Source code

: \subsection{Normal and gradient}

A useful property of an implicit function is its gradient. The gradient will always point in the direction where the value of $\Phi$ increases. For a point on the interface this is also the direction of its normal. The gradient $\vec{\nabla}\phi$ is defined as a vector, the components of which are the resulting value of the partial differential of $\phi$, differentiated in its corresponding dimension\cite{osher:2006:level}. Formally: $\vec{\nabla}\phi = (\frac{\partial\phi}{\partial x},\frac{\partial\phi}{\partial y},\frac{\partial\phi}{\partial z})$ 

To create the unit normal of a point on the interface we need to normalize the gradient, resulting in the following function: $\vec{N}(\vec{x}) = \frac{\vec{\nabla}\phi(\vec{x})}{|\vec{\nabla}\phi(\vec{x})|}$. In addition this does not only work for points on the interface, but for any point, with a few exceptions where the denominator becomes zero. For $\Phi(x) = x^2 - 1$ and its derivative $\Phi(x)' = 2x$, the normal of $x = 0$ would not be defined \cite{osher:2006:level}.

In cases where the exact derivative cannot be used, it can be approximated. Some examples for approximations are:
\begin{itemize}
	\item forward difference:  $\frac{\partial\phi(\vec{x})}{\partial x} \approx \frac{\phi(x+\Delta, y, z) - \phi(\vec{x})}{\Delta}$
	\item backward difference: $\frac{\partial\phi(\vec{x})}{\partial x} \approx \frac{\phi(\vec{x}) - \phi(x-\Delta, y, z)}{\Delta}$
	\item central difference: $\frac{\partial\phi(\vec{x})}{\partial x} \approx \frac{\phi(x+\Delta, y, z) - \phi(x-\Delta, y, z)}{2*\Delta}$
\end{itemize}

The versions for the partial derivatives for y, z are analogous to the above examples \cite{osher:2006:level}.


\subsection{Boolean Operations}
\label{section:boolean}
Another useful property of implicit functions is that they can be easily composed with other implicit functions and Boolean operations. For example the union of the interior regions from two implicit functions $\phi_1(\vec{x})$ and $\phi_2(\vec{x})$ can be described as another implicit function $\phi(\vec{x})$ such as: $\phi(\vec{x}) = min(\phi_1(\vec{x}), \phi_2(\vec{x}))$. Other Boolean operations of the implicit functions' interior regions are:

- - -

# [Activity]
Every line in the data above that includes the word "subsection" should be copied.

# [Written response]
: \subsection{Normal and gradient}
\subsection{Boolean Operations}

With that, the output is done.